Liang Bua (Indonesie): New wrist bones of Homo floresiensis

New wrist bones of Homo floresiensis from Liang Bua (Flores, Indonesia)
Caley M. Orr | Matthew W. Tocheri | Scott E. Burnett | Rokus Due Awe | E. Wahyu Saptomo | Thomas Sutikna | Jatmiko | Sri Wasisto | Michael J. Morwood | William L. Jungers

Source -

Journal of Human Evolution

Abstract: The carpals from the Homo floresiensis type specimen (LB1) lack features that compose the shared, derived complex of the radial side of the wrist in Neandertals and modern humans. This paper comprises a description and three-dimensional morphometric analysis of new carpals from at least one other individual at Liang Bua attributed to H. floresiensis: a right capitate and two hamates. The new capitate is smaller than that of LB1 but is nearly identical in morphology. As with capitates from extant apes, species of Australopithecus, and LB1, the newly described capitate displays a deeply-excavated nonarticular area along its radial aspect, a scaphoid facet that extends into a J-hook articulation on the neck, and a more radially-oriented second metacarpal facet; it also lacks an enlarged palmarly-positioned trapezoid facet. Because there is no accommodation for the derived, palmarly blocky trapezoid that characterizes Homo sapiens and Neandertals, this individual most likely had a plesiomorphically wedge-shaped trapezoid (like LB1). Morphometric analyses confirm the close similarity of the new capitate and that of LB1, and are consistent with previous findings of an overall primitive articular geometry. In general, hamate morphology is more conserved across hominins, and the H. floresiensis specimens fall at the far edge of the range of variation for H. sapiens in a number of metrics. However, the hamate of H. floresiensis is exceptionally small and exhibits a relatively long, stout hamulus lacking the oval-shaped cross-section characteristic of human and Neandertal hamuli (variably present in australopiths). Documentation of a second individual with primitive carpal anatomy from Liang Bua, along with further analysis of trapezoid scaling relative to the capitate in LB1, refutes claims that the wrist of the type specimen represents a modern human with pathology. In total, the carpal anatomy of H. floresiensis supports the hypothesis that the lineage leading to the evolution of this species originated prior to the cladogenetic event that gave rise to modern humans and Neandertals.

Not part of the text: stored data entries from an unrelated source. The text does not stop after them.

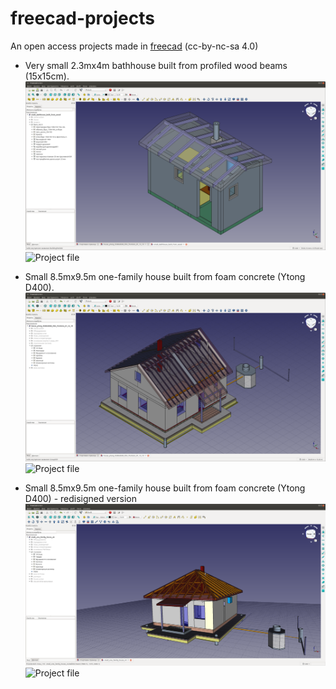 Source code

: # freecad-projects
An open access projects made in [freecad](https://www.freecadweb.org/?lang=ru) (cc-by-nc-sa 4.0)


* Very small 2.3mx4m bathhouse built from profiled wood beams (15x15cm).
![GitHub Logo](/bathhouse_wood_2300x4000/small_bathhouse_built_from_wood.png)
![Project file](house_ytong_8500x9500/small_bathhouse_built_from_wood.FCStd)


* Small 8.5mx9.5m one-family house built from foam concrete (Ytong D400).
![GitHub Logo](/house_ytong_8500x9500/small_one_family_house_built_from%20foam_concrete.png)
![Project file](house_ytong_8500x9500/small_one_family_house_built_from%20foam_concrete.FCStd)


* Small 8.5mx9.5m one-family house built from foam concrete (Ytong D400) - redisigned version
![GitHub Logo](/house_ytong_8500x9500/v4_overall_view.png)
![Project file](house_ytong_8500x9500/small_one_family_house_v4.FCStd)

Figure 1. Stratigraphic context of the Liang Bua carpal specimens. The cranium, mandible, and postcranial material of LB1, including the wrist bones, were recovered in 2003 from Sector VII, whereas in 2004 more limb elements of LB1 were recovered from Sector XI (dark and light rectangles show the respective approximate positions of recovery). Elements attributed to a second, smaller individual (LB6) were recovered from spits 50–53 of Sector XI. The new carpals (LB 20, 21, and 22) also derive from these spits from sediments in the southeast corner of Sector XI (black rectangle).

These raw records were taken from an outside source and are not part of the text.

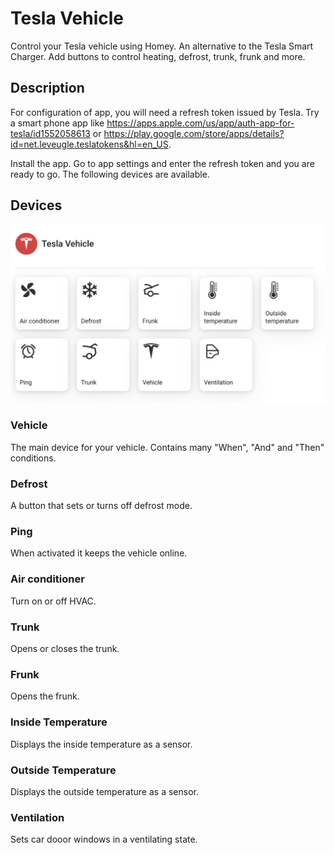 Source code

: # Tesla Vehicle
Control your Tesla vehicle using Homey. An alternative to the Tesla Smart Charger. Add buttons to control heating, defrost, trunk, frunk and more.

## Description

For configuration of app, you will need a refresh token issued by Tesla. Try a smart phone app like https://apps.apple.com/us/app/auth-app-for-tesla/id1552058613 or https://play.google.com/store/apps/details?id=net.leveugle.teslatokens&hl=en_US.

Install the app. Go to app settings and enter the refresh token and you are ready to go. 
The following devices are available.

## Devices
![alt text](/images/devices.png)


### Vehicle
The main device for your vehicle. Contains many "When", "And" and "Then" conditions.

### Defrost
A button that sets or turns off defrost mode.

### Ping
When activated it keeps the vehicle online.

### Air conditioner
Turn on or off HVAC.

### Trunk
Opens or closes the trunk.

### Frunk
Opens the frunk.

### Inside Temperature
Displays the inside temperature as a sensor.

### Outside Temperature
Displays the outside temperature as a sensor.

### Ventilation
Sets car dooor windows in a ventilating state.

Figure 2. Images of the Liang Bua capitates with characters highlighted that are plesiomorphic relative to modern Homo sapiens and Neandertals. Specimen LB1–45 is from the left side, but its image is reflected for ease of comparison with LB20, which is a right capitate. Note the overall similar anatomy of the two specimens, but the smaller size of LB20. Plesiomorphic characteristics shown include the following: excavated radial side with no enlarged palmar trapezoid facet (A); palmar cupping of the Mc3 facet (B); a scaphoid articulation that forms a J-hook distally (C); minimal beveling to accomodate an Mc3 styloid process (D); and a more radially-oriented Mc2 facet (E).


Figure 4. Metric variables for the hamulus shown on a chimpanzee hamate. Points 1–6 represent landmarks taken on the surface of the polygon models: 1, radiopalmar corner of the Mc4 facet; 2, proximal-most point on hamate; 3, palmar-most point at root of the hamulus; 4 = distal peak formed by the junction of the Mc4 and Mc5 articular surfaces; 5 = distopalmar corner of the hamulus; 6 = distodorsal corner of the hamulus; 7 = the midpoint of segment 3–4; 8 = midpoint of segment 5–6. The cross-sectional shape of the hamulus was quantified as the linear dimensions of the second along the first and second principle axes. These are referred to as width (primary) and breadth (secondary).